Model-Context-Protocol (MCP) server that exposes Hacker News data (stories, comments, users) through 4 tools: get_stories, get_story_info, search_stories and get_user_info.
https://github.com/erithwik/mcp-hnSkip the endless scrolling through HN tabs. This MCP server pipes Hacker News data directly into your AI conversations, so you can query stories, analyze comment threads, and research user activity without leaving your workflow.
You're already checking Hacker News daily for industry insights, technical discussions, and career opportunities. But manually browsing, bookmarking, and cross-referencing stories breaks your focus. This server solves that by making HN data queryable through natural language.
Instead of opening browser tabs and losing context, you ask questions like:
Your AI can now fetch the data, analyze patterns, and synthesize insights from both articles and community discussion.

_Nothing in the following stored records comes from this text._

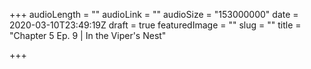 +++
audioLength = ""
audioLink = ""
audioSize = "153000000"
date = 2020-03-10T23:49:19Z
draft = true
featuredImage = ""
slug = ""
title = "Chapter 5 Ep. 9 | In the Viper's Nest"

+++

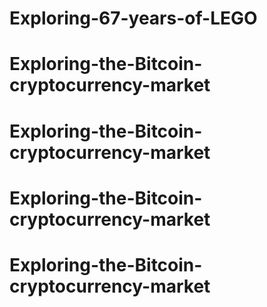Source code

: # Exploring-67-years-of-LEGO
# Exploring-the-Bitcoin-cryptocurrency-market
# Exploring-the-Bitcoin-cryptocurrency-market
# Exploring-the-Bitcoin-cryptocurrency-market
# Exploring-the-Bitcoin-cryptocurrency-market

Story Intelligence: Pull top, new, Ask HN, or Show HN stories with full metadata. Search across the entire HN archive using natural language queries.
Comment Analysis: Get complete comment threads for any story. Perfect for understanding community sentiment or finding expert opinions buried in discussions.

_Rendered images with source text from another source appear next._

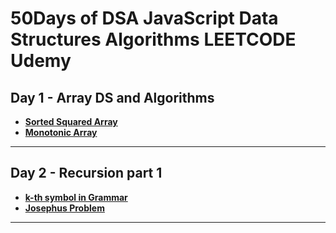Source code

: # 50Days of DSA JavaScript Data Structures Algorithms LEETCODE Udemy

## **Day 1 - Array DS and Algorithms**

- [**Sorted Squared Array**](https://github.com/YousifAdel170/50Days-of-DSA-JavaScript-Data-Structures-Algorithms-LEETCODE-Udemy/tree/master-branch/Day1%20-%20Array%20DS%20and%20Algorithms/1.Sorted%20Squared%20Array)
- [**Monotonic Array**](https://github.com/YousifAdel170/50Days-of-DSA-JavaScript-Data-Structures-Algorithms-LEETCODE-Udemy/tree/master-branch/Day1%20-%20Array%20DS%20and%20Algorithms/2.Monotonic%20Array)

---

## **Day 2 - Recursion part 1**

- [**k-th symbol in Grammar**](https://github.com/YousifAdel170/50Days-of-DSA-JavaScript-Data-Structures-Algorithms-LEETCODE-Udemy/tree/master-branch/Day2%20-%20Recursion/1.%20k-th%20symbol%20in%20Grammar)
- [**Josephus Problem**](https://github.com/YousifAdel170/50Days-of-DSA-JavaScript-Data-Structures-Algorithms-LEETCODE-Udemy/tree/master-branch/Day2%20-%20Recursion/2.%20Josephus%20Problem)

---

User Research: Profile any HN user to understand their posting history, expertise areas, and contribution patterns.
Cross-Platform Integration: Combine with other MCP servers (like Puppeteer) to read linked articles and analyze both the source content and HN discussion in one conversation.
Technical Research: "Find HN discussions about PostgreSQL performance tuning from the last month, summarize the main optimization strategies mentioned in comments."
Competitive Analysis: "What has the HN community been saying about Vercel vs Netlify? Focus on developer experience feedback."
Hiring Intelligence: "Show me Ask HN posts about engineering management challenges and highlight recurring themes."
Industry Trends: "Track mentions of 'AI agent' in HN titles over time and analyze the evolution of discussion topics."
Works seamlessly with Claude Desktop through a single config update. No API keys, no complex setup, no rate limit headaches - just point it at the public HN Firebase API and start querying.
The server exposes four focused tools that handle the complexity of HN's data structure, so your AI conversations stay natural while accessing rich, structured data from stories, comments, and user profiles.
{
"mcpServers": {
"mcp-hn": {
"command": "uvx",
"args": ["mcp-hn"]
}
}
}
This isn't just about reading HN faster - it's about making HN data part of your research and decision-making process. Connect trends across months of discussions, identify domain experts by their comment quality, or build reading lists based on community engagement patterns.
When combined with other MCP servers, you can create research workflows that pull HN discussions, fetch the actual articles, and synthesize both perspectives into actionable insights.
Your AI becomes a research assistant that understands both what the tech community is discussing and why those discussions matter to your work.